Breathing Some Life Into This Pixel Baloney

Hey-o listeners, things are getting rolling here at Sprixelsoft as we start to give life to our blood-filled (well, soon-to-be blood-filled) brawling saga. Today I’ll offer you on a candid little glimpse of what things are starting to look like as the game is coming together.

 
We have some life! Excellent. Stuff moving around on-screen.
 
The focus of these very early stages is to get a feel for how the sprite will animate and get some control parameters down-pat. The debug build reads everything from a config file, so you can tweak things like character speeds, accelerations, animation frame rates, and so forth. We’d like to be play-testing from as early on as possible to get this darling into a reasonably polished state as soon as possible.
 
Behold our first bruiser design jumping about on the central platform of our first-planned stage:
 



Complete with a soundtrack of my breathing in the background and sounds of me tapping away on the keyboard. You’re welcome.

 

So, just what is that? What’s the point of this?
 
So far, we’ve only got the stationary animation down for bruiser #1, so all those colored boxes are placeholders for when the actual sprites get built. I threw numbers on them and changed colors around so I know the sprite is executing different animations depending on what the bruiser is doing (jumping, running, punching, dying, etc) and the numbers are just so I know it’s actually working. This is actually a slightly older build with the most simple jump possible; behold below the results of some time spent tweaking the jump:

 



 

Yes I know it’s actually kind of ‘worse’, but the point is that there’s more freedom and more parameters to pass in. I don’t know what our jumps will look like in the end, but now we can control initial jump speeds and accelerate differently mid-jump to limit the control the player has over their bruiser (from momentum).
 
There is no acceleration when walking. You’re either moving at speed ‘X’ or you’re not. When you jump, however, you continue at the same speed you were running unless you continue pressing the control pad; in this case, the character slowly accelerates in the direction you are pushing.
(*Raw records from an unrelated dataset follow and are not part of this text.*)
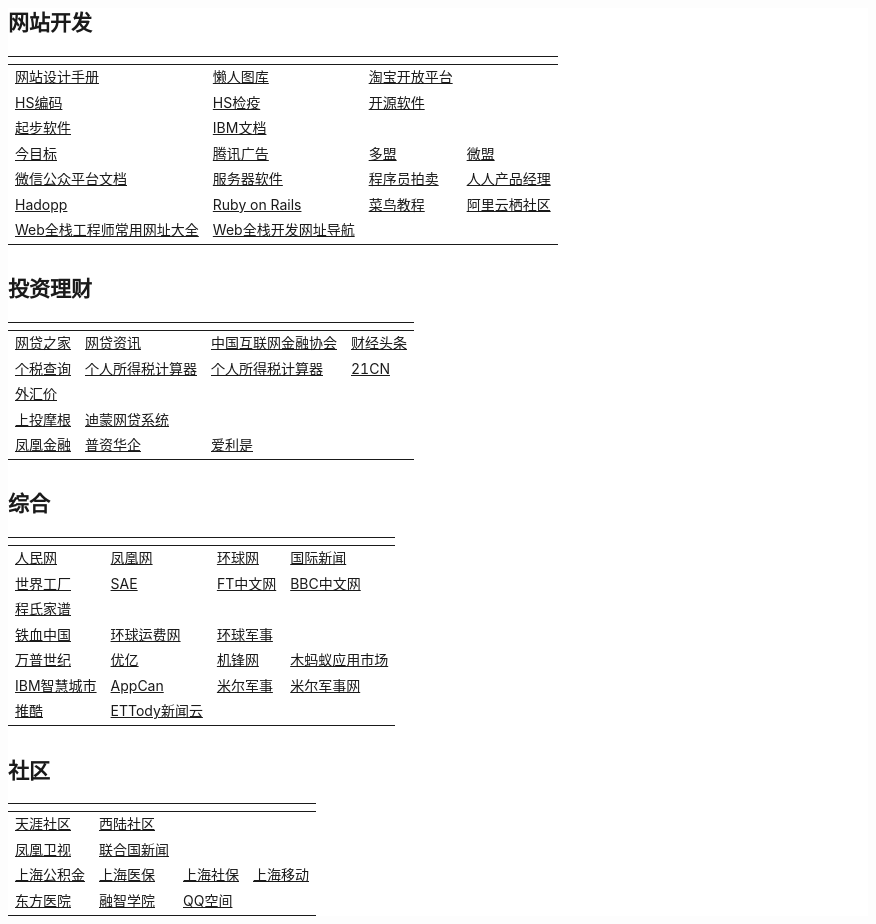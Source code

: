 网站开发 
---
| []() | []() | []() | []() |
|---|---|---|---|
| [网站设计手册](http://www.websbook.com/) | [懒人图库](http://www.lanrentuku.com/) | [淘宝开放平台](http://open.taobao.com/index.htm) | []() |
| [HS编码](http://www1.jctrans.com/tongguan/tariff/2003querytariff/tax.asp) | [HS检疫](http://www.shciq.gov.cn/) | [开源软件](http://www.oschina.net/project/top_cn_2017) | []() |
| [起步软件](http://www.justep.com/wex5/) | [IBM文档](https://www.ibm.com/developerworks/cn/views/xml/libraryview.jsp) |
| [今目标](http://www.jingoal.com/index.html) | [腾讯广告](http://dev.app.qq.com/loginInit.action) | [多盟](http://www.domob.cn/) | [微盟](http://www.weimob.com/) |
| [微信公众平台文档](https://mp.weixin.qq.com/wiki?t=resource/res_main&id=mp1445241432) | [服务器软件](http://www.7i24.com/) | [程序员拍卖](https://cn.100offer.com/) | [人人产品经理](http://www.woshipm.com/) |
| [Hadopp](http://hadoop.apache.org/) | [Ruby on Rails](https://ruby-china.github.io/r) | [菜鸟教程](http://www.runoob.com/) | [阿里云栖社区](https://yq.aliyun.com/) |
| [Web全栈工程师常用网址大全](https://github.com/calidion/webfullstack-awesome) | [Web全栈开发网址导航](http://webfullstack.me/) |

投资理财 
---
| []() | []() | []() | []() |
|---|---|---|---|
| [网贷之家](http://www.wdzj.com/) | [网贷资讯](http://p2pinfo.cn/) | [中国互联网金融协会](http://finance.sina.com.cn/money/bank/bank_hydt/2018-01-22/doc-ifyqtycx1427403.shtml) | [财经头条](http://cj.sina.com.cn/) |
| [个税查询](http://www.gsscha.com/jisuanqi.htm) | [个人所得税计算器](http://www.gerensuodeshui.cn/) | [个人所得税计算器](http://salarycalculator.sinaapp.com/) | [21CN](http://www.21cn.com/) |
| [外汇价](http://www.usd-cny.com/) |
| [上投摩根](http://www.cifm.com/) | [迪蒙网贷系统](http://www.dimeng.net/) 
| [凤凰金融](https://www.fengjr.com/cn/) | [普资华企](https://www.pccb.com/) | [爱利是](https://www.91als.com/)

综合 
---
| []() | []() | []() | []() |
|---|---|---|---|
| [人民网](http://www.people.com.cn/) | [凤凰网](http://www.ifeng.com/) | [环球网](http://www.huanqiu.com/) | [国际新闻](http://world.huanqiu.com/) |
| [世界工厂](https://www.gongchang.com/) | [SAE](http://sae.sina.com.cn/) | [FT中文网](http://www.ftchinese.com/) | [BBC中文网](https://www.ettoday.net/bbc/) |
| [程氏家谱](http://www.chengjiapu.com/) | []() | []() |
| [铁血中国](http://www.tiexue.net/) | [环球运费网](http://www.100allin.com/) | [环球军事](http://mil.huanqiu.com/) |
| [万普世纪](http://www.waps.cn/) | [优亿](http://www.eoemarket.com/) | [机锋网](http://www.gfan.com/) | [木蚂蚁应用市场](http://www.mumayi.com/) |
| [IBM智慧城市](https://www.ibm.com/smarterplanet/cn/zh/smarter_cities/ideas/) | [AppCan](http://www.appcan.cn/) | [米尔军事](http://www.miercn.com/) | [米尔军事网](http://www.9icai.cn/) |
| [推酷](https://www.tuicool.com/) | [ETTody新闻云](https://www.ettoday.net/) | []() | []() |

社区 
---
| []() | []() | []() | []() |
|---|---|---|---|
| [天涯社区](ttp://www.tianya.cn/) | [西陆社区](http://www.xilu.com/) | []() | []() |
| [凤凰卫视](http://v.ifeng.com/live/zixun/) | [联合国新闻](http://www.un.org/chinese/News/) | []() | []() |
| [上海公积金](http://www.shgjj.com/) | [上海医保](http://ybj.sh.gov.cn/xxcx/grxx_ptlg.jsp?lm=0) | [上海社保](http://www.12333sh.gov.cn/) | [上海移动](http://www.10086.cn/index/sh/index_210_210.html) |
| [东方医院](http://www.dfjky.com/) | [融智学院](http://www.rzchina.net/forum.php?mod=viewthread&tid=5919) | [QQ空间](https://qzone.qq.com/) | []() | []() |

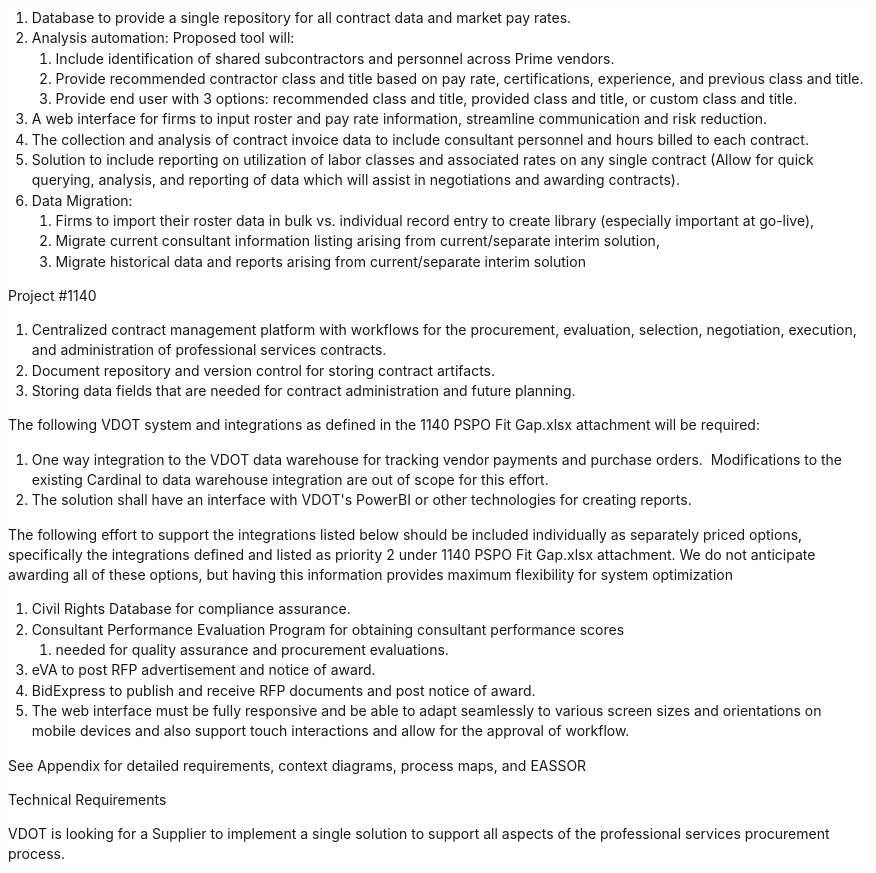 1. Database to provide a single repository for all contract data and market pay rates.
2. Analysis automation: Proposed tool will:
	1. Include identification of shared subcontractors and personnel across Prime vendors.
	2. Provide recommended contractor class and title based on pay rate, certifications, experience, and previous class and title.
	3. Provide end user with 3 options: recommended class and title, provided class and title, or custom class and title.
3. A web interface for firms to input roster and pay rate information, streamline communication and risk reduction.
4. The collection and analysis of contract invoice data to include consultant personnel and hours billed to each contract.
5. Solution to include reporting on utilization of labor classes and associated rates on any single contract (Allow for quick querying, analysis, and reporting of data which will assist in negotiations and awarding contracts).
6. Data Migration: 
	1. Firms to import their roster data in bulk vs. individual record entry to create library (especially important at go-live), 
	2. Migrate current consultant information listing arising from current/separate interim solution, 
	3. Migrate historical data and reports arising from current/separate interim solution 

Project \#1140

1. Centralized contract management platform with workflows for the procurement, evaluation, selection, negotiation, execution, and administration of professional services contracts. 
2. Document repository and version control for storing contract artifacts. 
3. Storing data fields that are needed for contract administration and future planning. 

The following VDOT system and integrations as defined in the 1140 PSPO Fit Gap.xlsx attachment will be required: 

1. One way integration to the VDOT data warehouse for tracking vendor payments and purchase orders.  Modifications to the existing Cardinal to data warehouse integration are out of scope for this effort.
2. The solution shall have an interface with VDOT's PowerBI or other technologies for creating reports.

The following effort to support the integrations listed below should be included individually as separately priced options, specifically the integrations defined and listed as priority 2 under 1140 PSPO Fit Gap.xlsx attachment. We do not anticipate awarding all of these options, but having this information provides maximum flexibility for system optimization  

1. Civil Rights Database for compliance assurance. 
2. Consultant Performance Evaluation Program for obtaining consultant performance scores 
	1. needed for quality assurance and procurement evaluations. 
3. eVA to post RFP advertisement and notice of award.
4. BidExpress to publish and receive RFP documents and post notice of award.
5. The web interface must be fully responsive and be able to adapt seamlessly to various screen sizes and orientations on mobile devices and also support touch interactions and allow for the approval of workflow.

See Appendix for detailed requirements, context diagrams, process maps, and EASSOR

Technical Requirements 

VDOT is looking for a Supplier to implement a single solution to support all aspects of the professional services procurement process.
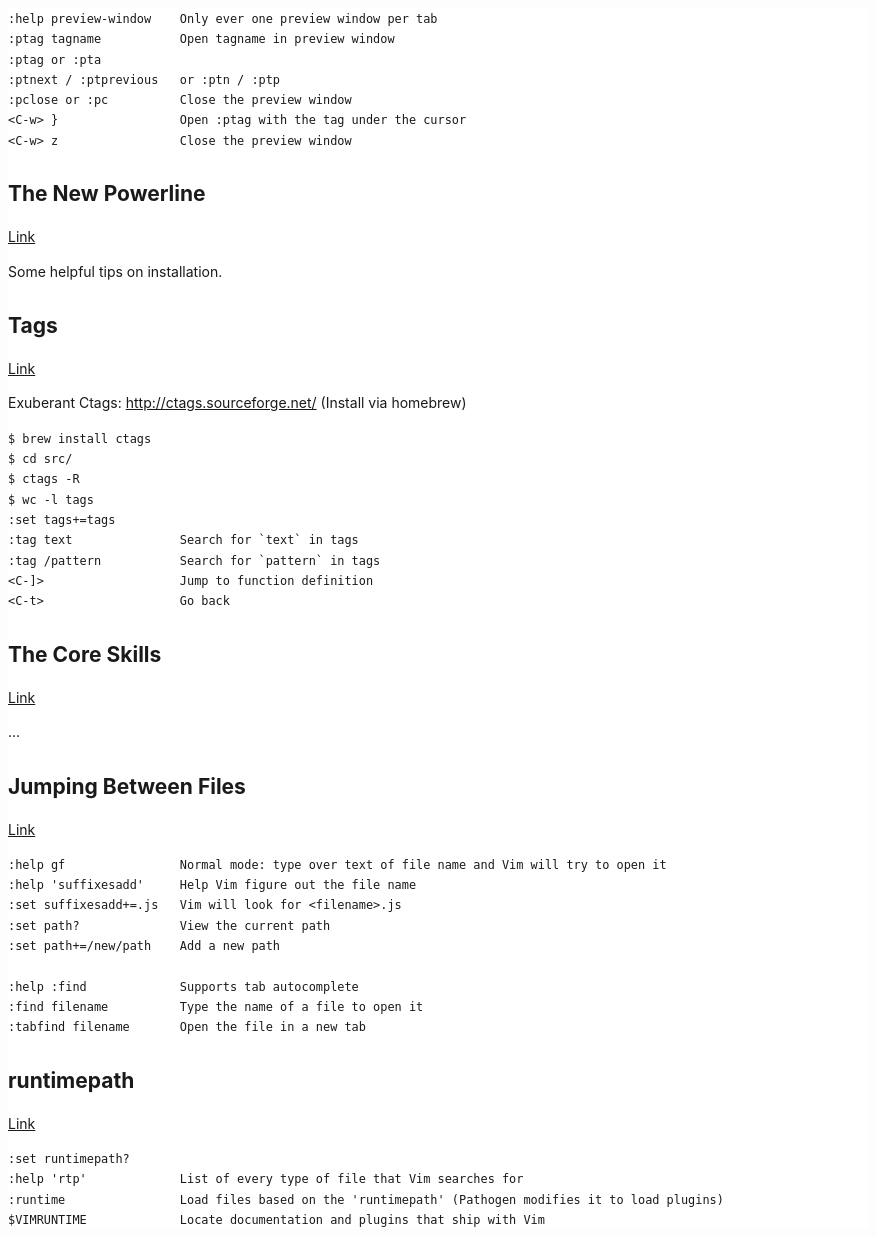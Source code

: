     :help preview-window    Only ever one preview window per tab
    :ptag tagname           Open tagname in preview window
    :ptag or :pta
    :ptnext / :ptprevious   or :ptn / :ptp
    :pclose or :pc          Close the preview window
    <C-w> }                 Open :ptag with the tag under the cursor
    <C-w> z                 Close the preview window

## The New Powerline
[Link](http://usevim.com/2013/01/23/vim-powerline/)

Some helpful tips on installation.

## Tags
[Link](http://usevim.com/2013/01/18/tags/)

Exuberant Ctags: http://ctags.sourceforge.net/ (Install via homebrew)

    $ brew install ctags
    $ cd src/
    $ ctags -R
    $ wc -l tags
    :set tags+=tags
    :tag text               Search for `text` in tags
    :tag /pattern           Search for `pattern` in tags
    <C-]>                   Jump to function definition
    <C-t>                   Go back

## The Core Skills
[Link](http://usevim.com/2013/01/11/vim101-core-skills/)

…

## Jumping Between Files
[Link](http://usevim.com/2013/01/04/vim101-jumping/)

    :help gf                Normal mode: type over text of file name and Vim will try to open it
    :help 'suffixesadd'     Help Vim figure out the file name
    :set suffixesadd+=.js   Vim will look for <filename>.js
    :set path?              View the current path
    :set path+=/new/path    Add a new path

    :help :find             Supports tab autocomplete
    :find filename          Type the name of a file to open it
    :tabfind filename       Open the file in a new tab

## runtimepath
[Link](http://usevim.com/2012/12/28/vim-101-runtimepath/)

    :set runtimepath?
    :help 'rtp'             List of every type of file that Vim searches for
    :runtime                Load files based on the 'runtimepath' (Pathogen modifies it to load plugins)
    $VIMRUNTIME             Locate documentation and plugins that ship with Vim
One of many standard implementations of platformer jumping. I’ve seen this in some older games, and I’ve always liked this actually; you can jump and keep pressing the control pad in the same direction for that feeling of extra exertion, and the character responds appropriately by travelling that extra wee bit farther. Having the character simply move in whichever direction you press the control pad while jumping is another option, but gives the user an unrealistic level of mid-jump freedom. The limited control is the toss up between realistic fixed jumps and unrealistic yet fun fully controllable jumps. Anyway, I digress.
 
Quite obvious from this second video is that the character is frighteningly unaware of the ledge boundary and just walks through space. As of about Thursday midnight, this has been implemented as a 3D mesh system, but I can’t show it because I’ve since broken the build. Next time dudes and dudettes.

Nerdy desktop
 

Here’s a pointless peek at my desktop (revealing all the “cool” names I give my stuff, and also that I’m finally getting around to writing this post in the middle of the damn night).
 

Actually, I thought I’d throw in a little picture of what I look at while debugging this creature. All the user-modifiable parameters are read from the open config file and can be changed on the fly to tweak the jumps, swap out sprite sheets, and change other in-game features. There’s a debug console running behind the game executable at all times as well that receives debug print outs in real time.

 
 
 
 
 

Next up on our list: polish the collision system, get some battle action happening between multiple characters, and add sound to this beast.

 

Actually, next up is twenty minutes of Parodius and then bed. Cheers!